## ABOUT THIS EXERCISE:
Find the number of lines in these records where the word "connected" appears. Reply with that number and nothing more.

+ + +

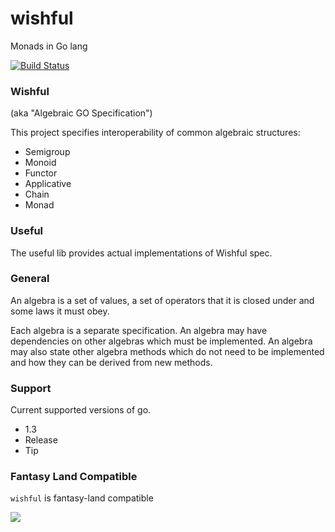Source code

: wishful
=======

Monads in Go lang

[![Build Status](https://api.travis-ci.org/SimonRichardson/wishful.png?branch=develop)](https://travis-ci.org/SimonRichardson/wishful)

### Wishful

(aka "Algebraic GO Specification")

This project specifies interoperability of common algebraic structures:

- Semigroup
- Monoid
- Functor
- Applicative
- Chain
- Monad

### Useful

The useful lib provides actual implementations of Wishful spec.

### General

An algebra is a set of values, a set of operators that it is closed under and 
some laws it must obey.

Each algebra is a separate specification. An algebra may have dependencies on 
other algebras which must be implemented. An algebra may also state other 
algebra methods which do not need to be implemented and how they can be 
derived from new methods.

### Support

Current supported versions of go.

- 1.3
- Release
- Tip

### Fantasy Land Compatible

`wishful` is fantasy-land compatible

[
  ![](https://raw.github.com/fantasyland/fantasy-land/master/logo.png)
](https://github.com/fantasyland/fantasy-land)
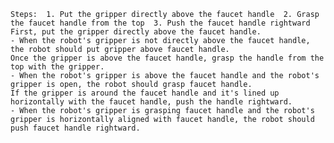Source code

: 
    Steps:  1. Put the gripper directly above the faucet handle  2. Grasp the faucet handle from the top  3. Push the faucet handle rightward
    First, put the gripper directly above the faucet handle.
    - When the robot's gripper is not directly above the faucet handle, the robot should put gripper above faucet handle. 
    Once the gripper is above the faucet handle, grasp the handle from the top with the gripper. 
    - When the robot's gripper is above the faucet handle and the robot's gripper is open, the robot should grasp faucet handle.
    If the gripper is around the faucet handle and it's lined up horizontally with the faucet handle, push the handle rightward.  
    - When the robot's gripper is grasping faucet handle and the robot's gripper is horizontally aligned with faucet handle, the robot should push faucet handle rightward.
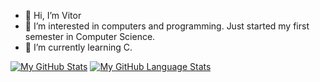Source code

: - 👋 Hi, I’m Vitor
- 👀 I’m interested in computers and programming. Just started my first semester in Computer Science.
- 🌱 I’m currently learning C. 



[![My GitHub Stats](https://github-readme-stats.vercel.app/api/?username=jasongaylord&count_private=true&theme=tokyonight&showicons=true)]()
[![My GitHub Language Stats](https://github-readme-stats.vercel.app/api/top-langs/?username=jasongaylord&langs_count=5&theme=tokyonight)]()

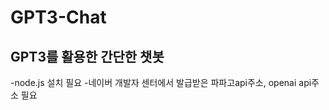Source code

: <h1>GPT3-Chat</h1>
<h2>GPT3를 활용한 간단한 챗봇</h2>
-node.js 설치 필요
-네이버 개발자 센터에서 발급받은 파파고api주소, openai api주소 필요
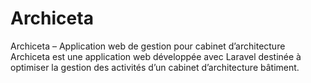 # Archiceta
Archiceta – Application web de gestion pour cabinet d’architecture  Archiceta est une application web développée avec Laravel destinée à optimiser la gestion des activités d’un cabinet d’architecture bâtiment.
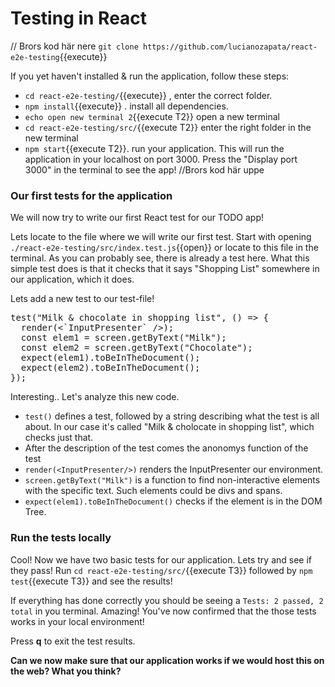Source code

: # Testing in React

// Brors kod här nere
`git clone https://github.com/lucianozapata/react-e2e-testing`{{execute}}

If you yet haven't installed & run the application, follow these steps:

- `cd react-e2e-testing/`{{execute}} , enter the correct folder.
- `npm install`{{execute}} . install all dependencies.
- `echo open new terminal 2`{{execute T2}} open a new terminal
- `cd react-e2e-testing/src/`{{execute T2}} enter the right folder in the new terminal
- `npm start`{{execute T2}}. run your application.
  This will run the application in your localhost on port 3000. Press the "Display port 3000" in the terminal to see the app!
  //Brors kod här uppe

### Our first tests for the application

We will now try to write our first React test for our TODO app!

Lets locate to the file where we will write our first test. Start with opening `./react-e2e-testing/src/index.test.js`{{open}} or locate to this file in the terminal.
As you can probably see, there is already a test here. What this simple test does is that it checks that it says "Shopping List" somewhere in our application, which it does.

Lets add a new test to our test-file!

<pre class="file" data-filename="/root/react-e2e-testing/src/index.test.js" data-target="append">
test("Milk & chocolate in shopping list", () => {
  render(<`InputPresenter` />);
  const elem1 = screen.getByText("Milk");
  const elem2 = screen.getByText("Chocolate");
  expect(elem1).toBeInTheDocument();
  expect(elem2).toBeInTheDocument();
});
</pre>

Interesting.. Let's analyze this new code.

- `test()` defines a test, followed by a string describing what the test is all about. In our case it's called "Milk & cholocate in shopping list", which checks just that.
- After the description of the test comes the anonomys function of the test
- `render(<InputPresenter/>)` renders the InputPresenter our environment.
- `screen.getByText("Milk")` is a function to find non-interactive elements with the specific text. Such elements could be divs and spans.
- `expect(elem1).toBeInTheDocument()` checks if the element is in the DOM Tree.

### Run the tests locally

Cool! Now we have two basic tests for our application. Lets try and see if they pass!
Run `cd react-e2e-testing/src/`{{execute T3}} followed by `npm test`{{execute T3}} and see the results!

If everything has done correctly you should be seeing a `Tests: 2 passed, 2 total` in you terminal. Amazing! You've now confirmed that the those tests works in your local environment!

Press **q** to exit the test results.

**Can we now make sure that our application works if we would host this on the web? What you think?**
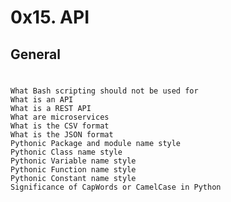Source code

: # 0x15. API
## General
#
	What Bash scripting should not be used for
	What is an API
	What is a REST API
	What are microservices
	What is the CSV format
	What is the JSON format
	Pythonic Package and module name style
	Pythonic Class name style
	Pythonic Variable name style
	Pythonic Function name style
	Pythonic Constant name style
	Significance of CapWords or CamelCase in Python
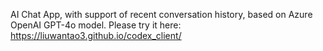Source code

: AI Chat App, with support of recent conversation history, based on Azure OpenAI GPT-4o model. Please try it here: https://liuwantao3.github.io/codex_client/

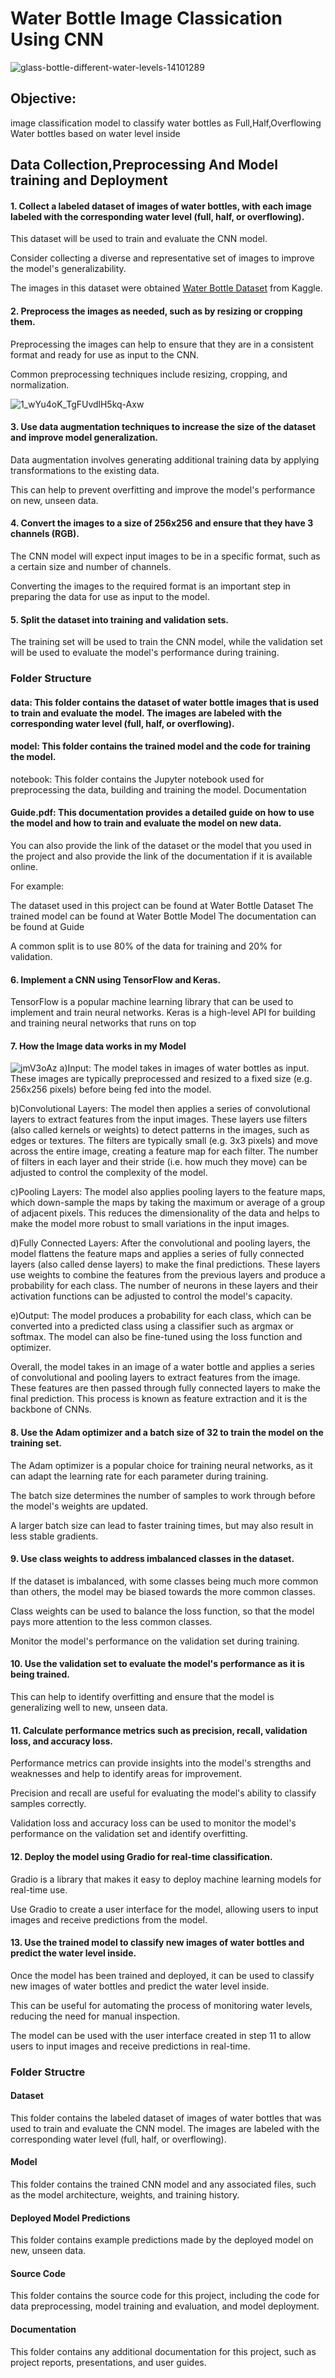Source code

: # Water Bottle Image Classication Using CNN
  ![glass-bottle-different-water-levels-14101289](https://user-images.githubusercontent.com/110838853/211681792-09189c4d-567b-4a9d-8857-c0979eecbfbc.jpg)

## Objective: 
image classification model to classify water bottles as Full,Half,Overflowing Water bottles based on water level inside

## Data Collection,Preprocessing And Model training and Deployment

#### 1.   Collect a labeled dataset of images of water bottles, with each image labeled with the corresponding water level (full, half, or overflowing).
This dataset will be used to train and evaluate the CNN model.

Consider collecting a diverse and representative set of images to improve the model's generalizability.

The images in this dataset were obtained [Water Bottle Dataset](https://www.kaggle.com/datasets/chethuhn/water-bottle-dataset)
from Kaggle.
#### 2.   Preprocess the images as needed, such as by resizing or cropping them.
Preprocessing the images can help to ensure that they are in a consistent format and ready for use as input to the CNN.

Common preprocessing techniques include resizing, cropping, and normalization.

![1_wYu4oK_TgFUvdlH5kq-Axw](https://user-images.githubusercontent.com/110838853/212464192-26a72a0a-1777-435c-a560-df02e641a83c.png)


#### 3. Use data augmentation techniques to increase the size of the dataset and improve model generalization.

Data augmentation involves generating additional training data by applying transformations to the existing data.

This can help to prevent overfitting and improve the model's performance on new, unseen data.
#### 4. Convert the images to a size of 256x256 and ensure that they have 3 channels (RGB).
The CNN model will expect input images to be in a specific format, such as a certain size and number of channels.

Converting the images to the required format is an important step in preparing the data for use as input to the model.
#### 5. Split the dataset into training and validation sets.
The training set will be used to train the CNN model, while the validation set will be used to evaluate the model's performance during training.




### Folder Structure
#### data: This folder contains the dataset of water bottle images that is used to train and evaluate the model. The images are labeled with the corresponding water level (full, half, or overflowing).
#### model: This folder contains the trained model and the code for training the model.
notebook: This folder contains the Jupyter notebook used for preprocessing the data, building and training the model.
Documentation
#### Guide.pdf: This documentation provides a detailed guide on how to use the model and how to train and evaluate the model on new data.
You can also provide the link of the dataset or the model that you used in the project and also provide the link of the documentation if it is available online.

For example:

The dataset used in this project can be found at Water Bottle Dataset
The trained model can be found at Water Bottle Model
The documentation can be found at Guide

A common split is to use 80% of the data for training and 20% for validation.

#### 6. Implement a CNN using TensorFlow and Keras.
TensorFlow is a popular machine learning library that can be used to implement and train neural networks.
Keras is a high-level API for building and training neural networks that runs on top



#### 7. How the Image data works in my Model 
![jmV3oAz](https://user-images.githubusercontent.com/110838853/212463553-57589f0e-b27c-448a-8bb7-9d2c4f6eb729.jpg)
a)Input: The model takes in images of water bottles as input. These images are typically preprocessed and resized to a fixed size (e.g. 256x256 pixels) before being fed into the model.

b)Convolutional Layers: The model then applies a series of convolutional layers to extract features from the input images. These layers use filters (also called kernels or weights) to detect patterns in the images, such as edges or textures. The filters are typically small (e.g. 3x3 pixels) and move across the entire image, creating a feature map for each filter. The number of filters in each layer and their stride (i.e. how much they move) can be adjusted to control the complexity of the model.

c)Pooling Layers: The model also applies pooling layers to the feature maps, which down-sample the maps by taking the maximum or average of a group of adjacent pixels. This reduces the dimensionality of the data and helps to make the model more robust to small variations in the input images.

d)Fully Connected Layers: After the convolutional and pooling layers, the model flattens the feature maps and applies a series of fully connected layers (also called dense layers) to make the final predictions. These layers use weights to combine the features from the previous layers and produce a probability for each class. The number of neurons in these layers and their activation functions can be adjusted to control the model's capacity.

e)Output: The model produces a probability for each class, which can be converted into a predicted class using a classifier such as argmax or softmax. The model can also be fine-tuned using the loss function and optimizer.

Overall, the model takes in an image of a water bottle and applies a series of convolutional and pooling layers to extract features from the image. These features are then passed through fully connected layers to make the final prediction. This process is known as feature extraction and it is the backbone of CNNs.




#### 8. Use the Adam optimizer and a batch size of 32 to train the model on the training set.
The Adam optimizer is a popular choice for training neural networks, as it can adapt the learning rate for each parameter during training.

The batch size determines the number of samples to work through before the model's weights are updated. 

A larger batch size can lead to faster training times, but may also result in less stable gradients.

#### 9. Use class weights to address imbalanced classes in the dataset.
If the dataset is imbalanced, with some classes being much more common than others, the model may be biased towards the more common classes.

Class weights can be used to balance the loss function, so that the model pays more attention to the less common classes.

Monitor the model's performance on the validation set during training.

#### 10. Use the validation set to evaluate the model's performance as it is being trained.

This can help to identify overfitting and ensure that the model is generalizing well to new, unseen data.

#### 11.  Calculate performance metrics such as precision, recall, validation loss, and accuracy loss.
Performance metrics can provide insights into the model's strengths and weaknesses and help to identify areas for improvement.

Precision and recall are useful for evaluating the model's ability to classify samples correctly.

Validation loss and accuracy loss can be used to monitor the model's performance on the validation set and identify overfitting.

#### 12.  Deploy the model using Gradio for real-time classification.
Gradio is a library that makes it easy to deploy machine learning models for real-time use.

Use Gradio to create a user interface for the model, allowing users to input images and receive predictions from the model.
#### 13.  Use the trained model to classify new images of water bottles and predict the water level inside.
Once the model has been trained and deployed, it can be used to classify new images of water bottles and predict the water level inside.

This can be useful for automating the process of monitoring water levels, reducing the need for manual inspection.

The model can be used with the user interface created in step 11 to allow users to input images and receive predictions in real-time.


### Folder Structre 

#### Dataset  
This folder contains the labeled dataset of images of water bottles that was used to train and evaluate the CNN model. The images are labeled with the corresponding water level (full, half, or overflowing).

#### Model 
This folder contains the trained CNN model and any associated files, such as the model architecture, weights, and training history.

#### Deployed Model Predictions 
This folder contains example predictions made by the deployed model on new, unseen data.

#### Source Code 
This folder contains the source code for this project, including the code for data preprocessing, model training and evaluation, and model deployment.

#### Documentation 
This folder contains any additional documentation for this project, such as project reports, presentations, and user guides.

+ + +

## WRITTEN ANSWER:
2